Stored dataset items:
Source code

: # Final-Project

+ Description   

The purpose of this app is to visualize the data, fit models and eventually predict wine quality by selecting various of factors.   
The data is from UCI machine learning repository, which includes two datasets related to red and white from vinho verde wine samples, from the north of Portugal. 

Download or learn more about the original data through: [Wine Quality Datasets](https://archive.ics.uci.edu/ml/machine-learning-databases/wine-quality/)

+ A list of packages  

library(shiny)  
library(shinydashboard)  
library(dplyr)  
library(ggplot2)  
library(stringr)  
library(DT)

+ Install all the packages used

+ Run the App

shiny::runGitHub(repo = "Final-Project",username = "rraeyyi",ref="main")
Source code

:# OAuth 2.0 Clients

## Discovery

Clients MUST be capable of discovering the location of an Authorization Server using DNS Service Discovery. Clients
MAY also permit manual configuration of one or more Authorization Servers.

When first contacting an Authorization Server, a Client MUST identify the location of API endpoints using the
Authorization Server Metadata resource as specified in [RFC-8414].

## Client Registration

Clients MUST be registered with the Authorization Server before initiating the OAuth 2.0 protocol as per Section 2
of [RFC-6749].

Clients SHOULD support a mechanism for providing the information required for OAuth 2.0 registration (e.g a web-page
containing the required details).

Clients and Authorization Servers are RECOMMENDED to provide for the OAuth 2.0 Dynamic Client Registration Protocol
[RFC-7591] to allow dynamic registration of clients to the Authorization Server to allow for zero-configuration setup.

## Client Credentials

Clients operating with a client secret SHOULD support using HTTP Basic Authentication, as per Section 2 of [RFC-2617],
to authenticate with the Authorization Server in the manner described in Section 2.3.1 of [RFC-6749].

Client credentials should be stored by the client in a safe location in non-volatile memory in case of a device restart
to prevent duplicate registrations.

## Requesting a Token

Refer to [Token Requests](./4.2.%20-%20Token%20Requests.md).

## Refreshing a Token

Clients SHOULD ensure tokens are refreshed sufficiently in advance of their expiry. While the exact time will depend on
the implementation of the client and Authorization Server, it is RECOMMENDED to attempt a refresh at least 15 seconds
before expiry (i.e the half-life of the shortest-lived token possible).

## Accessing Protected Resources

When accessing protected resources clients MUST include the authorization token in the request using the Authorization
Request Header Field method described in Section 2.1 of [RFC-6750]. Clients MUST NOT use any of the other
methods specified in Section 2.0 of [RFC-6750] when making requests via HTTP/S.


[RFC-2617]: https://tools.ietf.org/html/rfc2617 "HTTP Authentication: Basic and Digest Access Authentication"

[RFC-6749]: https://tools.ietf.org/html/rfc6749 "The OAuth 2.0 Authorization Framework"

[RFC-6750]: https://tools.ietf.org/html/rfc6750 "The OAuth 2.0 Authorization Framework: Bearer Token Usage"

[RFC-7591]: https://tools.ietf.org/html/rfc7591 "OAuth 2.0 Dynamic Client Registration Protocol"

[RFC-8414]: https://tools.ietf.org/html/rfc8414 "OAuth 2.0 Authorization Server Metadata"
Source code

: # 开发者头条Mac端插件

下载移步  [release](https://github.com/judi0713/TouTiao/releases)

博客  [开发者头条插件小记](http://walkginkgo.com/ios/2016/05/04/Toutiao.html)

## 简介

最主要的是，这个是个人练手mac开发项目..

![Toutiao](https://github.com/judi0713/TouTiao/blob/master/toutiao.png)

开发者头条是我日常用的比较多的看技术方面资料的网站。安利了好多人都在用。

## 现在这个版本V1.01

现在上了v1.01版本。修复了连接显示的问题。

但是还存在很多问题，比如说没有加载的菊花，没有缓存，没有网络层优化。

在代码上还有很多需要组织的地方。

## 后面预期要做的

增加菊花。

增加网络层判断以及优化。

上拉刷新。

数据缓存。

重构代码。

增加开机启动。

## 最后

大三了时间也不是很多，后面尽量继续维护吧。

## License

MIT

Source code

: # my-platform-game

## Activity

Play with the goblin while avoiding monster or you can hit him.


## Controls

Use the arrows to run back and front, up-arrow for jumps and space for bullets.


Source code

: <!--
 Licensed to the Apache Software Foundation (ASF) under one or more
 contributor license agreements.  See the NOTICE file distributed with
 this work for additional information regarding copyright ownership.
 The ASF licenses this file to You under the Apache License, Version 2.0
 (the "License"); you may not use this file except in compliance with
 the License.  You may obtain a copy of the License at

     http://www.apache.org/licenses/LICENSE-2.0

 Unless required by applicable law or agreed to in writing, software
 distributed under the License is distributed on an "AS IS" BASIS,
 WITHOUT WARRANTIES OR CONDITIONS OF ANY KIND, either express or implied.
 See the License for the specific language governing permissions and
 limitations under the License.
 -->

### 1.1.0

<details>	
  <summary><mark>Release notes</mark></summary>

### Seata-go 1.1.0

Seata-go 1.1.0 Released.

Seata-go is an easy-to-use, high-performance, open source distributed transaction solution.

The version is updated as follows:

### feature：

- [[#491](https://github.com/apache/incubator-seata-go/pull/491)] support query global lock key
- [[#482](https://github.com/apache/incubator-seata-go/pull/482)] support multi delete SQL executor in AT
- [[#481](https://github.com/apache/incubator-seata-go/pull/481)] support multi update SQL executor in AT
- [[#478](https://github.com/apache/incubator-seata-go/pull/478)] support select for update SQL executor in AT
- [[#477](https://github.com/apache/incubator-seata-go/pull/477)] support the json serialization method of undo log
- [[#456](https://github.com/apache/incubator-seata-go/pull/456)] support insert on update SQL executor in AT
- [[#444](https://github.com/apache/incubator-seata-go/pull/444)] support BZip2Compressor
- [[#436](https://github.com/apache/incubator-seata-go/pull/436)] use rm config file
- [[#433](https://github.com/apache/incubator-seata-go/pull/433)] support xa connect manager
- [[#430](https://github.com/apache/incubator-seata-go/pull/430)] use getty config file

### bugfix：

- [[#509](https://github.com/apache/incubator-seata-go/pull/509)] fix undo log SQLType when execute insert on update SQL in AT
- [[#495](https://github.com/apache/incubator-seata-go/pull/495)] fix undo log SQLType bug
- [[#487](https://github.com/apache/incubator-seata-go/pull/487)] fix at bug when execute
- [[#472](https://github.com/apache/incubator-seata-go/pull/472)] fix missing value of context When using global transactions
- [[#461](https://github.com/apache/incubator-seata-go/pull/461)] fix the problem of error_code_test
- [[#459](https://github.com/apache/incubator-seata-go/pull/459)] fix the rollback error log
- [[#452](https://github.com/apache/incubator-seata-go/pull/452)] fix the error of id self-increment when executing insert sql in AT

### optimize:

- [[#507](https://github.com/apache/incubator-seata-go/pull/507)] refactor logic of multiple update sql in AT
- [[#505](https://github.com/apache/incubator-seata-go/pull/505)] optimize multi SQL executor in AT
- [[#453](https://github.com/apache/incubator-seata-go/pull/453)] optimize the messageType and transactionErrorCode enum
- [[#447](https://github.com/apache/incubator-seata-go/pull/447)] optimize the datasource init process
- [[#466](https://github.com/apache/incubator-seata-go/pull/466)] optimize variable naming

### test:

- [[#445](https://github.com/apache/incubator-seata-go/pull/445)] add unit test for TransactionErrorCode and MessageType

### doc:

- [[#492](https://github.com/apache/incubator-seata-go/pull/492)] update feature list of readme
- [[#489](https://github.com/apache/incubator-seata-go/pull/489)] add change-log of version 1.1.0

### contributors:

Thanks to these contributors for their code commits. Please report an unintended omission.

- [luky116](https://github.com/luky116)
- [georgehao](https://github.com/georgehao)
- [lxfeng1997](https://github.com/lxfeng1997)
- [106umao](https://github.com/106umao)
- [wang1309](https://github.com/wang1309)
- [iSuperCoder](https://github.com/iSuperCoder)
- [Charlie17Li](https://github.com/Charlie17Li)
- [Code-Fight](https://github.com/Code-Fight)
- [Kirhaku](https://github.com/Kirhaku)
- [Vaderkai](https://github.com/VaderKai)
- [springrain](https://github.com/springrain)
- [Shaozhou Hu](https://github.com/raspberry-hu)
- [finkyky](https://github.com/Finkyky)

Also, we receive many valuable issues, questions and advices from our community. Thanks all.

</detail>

WHAT IS REQUIRED: Copy the lines above exactly. Start with the line containing "现在上了v1.01版本。修复了连接显示的问题。", end with the line containing "The ASF licenses", and include both.

SOLVED EXERCISE:
现在上了v1.01版本。修复了连接显示的问题。

但是还存在很多问题，比如说没有加载的菊花，没有缓存，没有网络层优化。

在代码上还有很多需要组织的地方。

## 后面预期要做的

增加菊花。

增加网络层判断以及优化。

上拉刷新。

数据缓存。

重构代码。

增加开机启动。

## 最后

大三了时间也不是很多，后面尽量继续维护吧。

## License

MIT

Source code

: # my-platform-game

## Activity

Play with the goblin while avoiding monster or you can hit him.


## Controls

Use the arrows to run back and front, up-arrow for jumps and space for bullets.


Source code

: <!--
 Licensed to the Apache Software Foundation (ASF) under one or more
 contributor license agreements.  See the NOTICE file distributed with
 this work for additional information regarding copyright ownership.
 The ASF licenses this file to You under the Apache License, Version 2.0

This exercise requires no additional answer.